=== Section Start ===

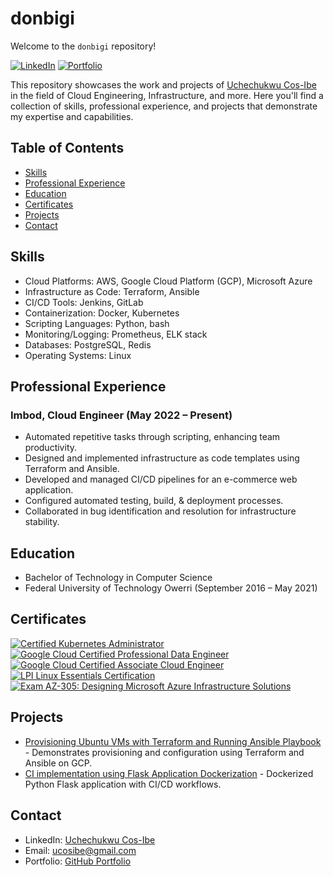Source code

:# donbigi

Welcome to the `donbigi` repository!

[![LinkedIn](https://img.shields.io/badge/LinkedIn-Connect-blue.svg)](https://www.linkedin.com/in/cos-ibe/)
[![Portfolio](https://img.shields.io/badge/GitHub-Portfolio-lightgrey.svg)](https://github.com/donbigi)

This repository showcases the work and projects of [Uchechukwu Cos-Ibe](https://www.linkedin.com/in/cos-ibe/) in the field of Cloud Engineering, Infrastructure, and more. Here you'll find a collection of skills, professional experience, and projects that demonstrate my expertise and capabilities.

## Table of Contents

- [Skills](#skills)
- [Professional Experience](#professional-experience)
- [Education](#education)
- [Certificates](#certificates)
- [Projects](#projects)
- [Contact](#contact)

## Skills

- Cloud Platforms: AWS, Google Cloud Platform (GCP), Microsoft Azure
- Infrastructure as Code: Terraform, Ansible
- CI/CD Tools: Jenkins, GitLab
- Containerization: Docker, Kubernetes
- Scripting Languages: Python, bash
- Monitoring/Logging: Prometheus, ELK stack
- Databases: PostgreSQL, Redis
- Operating Systems: Linux

## Professional Experience

### Imbod, Cloud Engineer (May 2022 – Present)

- Automated repetitive tasks through scripting, enhancing team productivity.
- Designed and implemented infrastructure as code templates using Terraform and Ansible.
- Developed and managed CI/CD pipelines for an e-commerce web application.
- Configured automated testing, build, & deployment processes.
- Collaborated in bug identification and resolution for infrastructure stability.

## Education

- Bachelor of Technology in Computer Science
- Federal University of Technology Owerri (September 2016 – May 2021)

## Certificates

[![Certified Kubernetes Administrator](https://img.shields.io/badge/-Certified%20Kubernetes%20Administrator-blue)](https://www.credly.com/badges/de9045a9-b637-4067-af43-56ec305629b3)
[![Google Cloud Certified Professional Data Engineer](https://img.shields.io/badge/-GCP%20Data%20Engineer-orange)](https://www.credential.net/a95627ea-5765-4ae9-b4a3-5c62703dd859)
[![Google Cloud Certified Associate Cloud Engineer](https://img.shields.io/badge/-GCP%20Cloud%20Engineer-yellow)](https://www.credential.net/4d1b6d44-5ed9-4d38-b15f-472bec974641)
[![LPI Linux Essentials Certification](https://img.shields.io/badge/-Linux%20Essentials-lightgrey)](http://lpi.org/v/LPI000571246/qgna5cewxv)
[![Exam AZ-305: Designing Microsoft Azure Infrastructure Solutions](https://img.shields.io/badge/-AZ--305%20Azure-blue)](https://www.microsoft.com/en-us/learning/exam-az-305.aspx)

## Projects

- [Provisioning Ubuntu VMs with Terraform and Running Ansible Playbook](#) - Demonstrates provisioning and configuration using Terraform and Ansible on GCP.
- [CI implementation using Flask Application Dockerization](#) - Dockerized Python Flask application with CI/CD workflows.

## Contact

- LinkedIn: [Uchechukwu Cos-Ibe](https://www.linkedin.com/in/cos-ibe/)
- Email: ucosibe@gmail.com
- Portfolio: [GitHub Portfolio](https://github.com/donbigi)
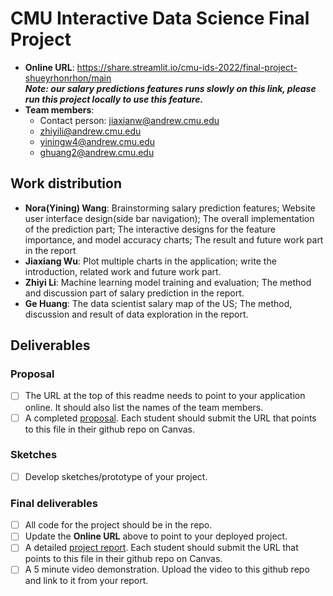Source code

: # CMU Interactive Data Science Final Project

* **Online URL**: https://share.streamlit.io/cmu-ids-2022/final-project-shueyrhonrhon/main <br>
***Note: our salary predictions features runs slowly on this link, please run this project locally to use this feature.***
* **Team members**:
  * Contact person: jiaxianw@andrew.cmu.edu
  * zhiyili@andrew.cmu.edu
  * yiningw4@andrew.cmu.edu
  * ghuang2@andrew.cmu.edu

## Work distribution

* **Nora(Yining) Wang**: Brainstorming salary prediction features; Website user interface design(side bar navigation); The overall implementation of the prediction part; The interactive designs for the feature importance, and model accuracy charts; The result and future work part in the report
* **Jiaxiang Wu**: Plot multiple charts in the application; write the introduction, related work and future work part.
* **Zhiyi Li**: Machine learning model training and evaluation; The method and discussion part of salary prediction in the report.
* **Ge Huang**: The data scientist salary map of the US; The method, discussion and result of data exploration in the report.

## Deliverables

### Proposal

- [ ] The URL at the top of this readme needs to point to your application online. It should also list the names of the team members.
- [ ] A completed [proposal](Proposal.md). Each student should submit the URL that points to this file in their github repo on Canvas.

### Sketches

- [ ] Develop sketches/prototype of your project.

### Final deliverables

- [ ] All code for the project should be in the repo.
- [ ] Update the **Online URL** above to point to your deployed project.
- [ ] A detailed [project report](Report.md).  Each student should submit the URL that points to this file in their github repo on Canvas.
- [ ] A 5 minute video demonstration.  Upload the video to this github repo and link to it from your report.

=== Section End ===

Return nothing but the lines running from the start of the data to the line with "- [Education](#education)", please, both ends included and no pictures.

Source code

:# donbigi

Welcome to the `donbigi` repository!

[![LinkedIn](https://img.shields.io/badge/LinkedIn-Connect-blue.svg)](https://www.linkedin.com/in/cos-ibe/)
[![Portfolio](https://img.shields.io/badge/GitHub-Portfolio-lightgrey.svg)](https://github.com/donbigi)

This repository showcases the work and projects of [Uchechukwu Cos-Ibe](https://www.linkedin.com/in/cos-ibe/) in the field of Cloud Engineering, Infrastructure, and more. Here you'll find a collection of skills, professional experience, and projects that demonstrate my expertise and capabilities.

## Table of Contents

- [Skills](#skills)
- [Professional Experience](#professional-experience)
- [Education](#education)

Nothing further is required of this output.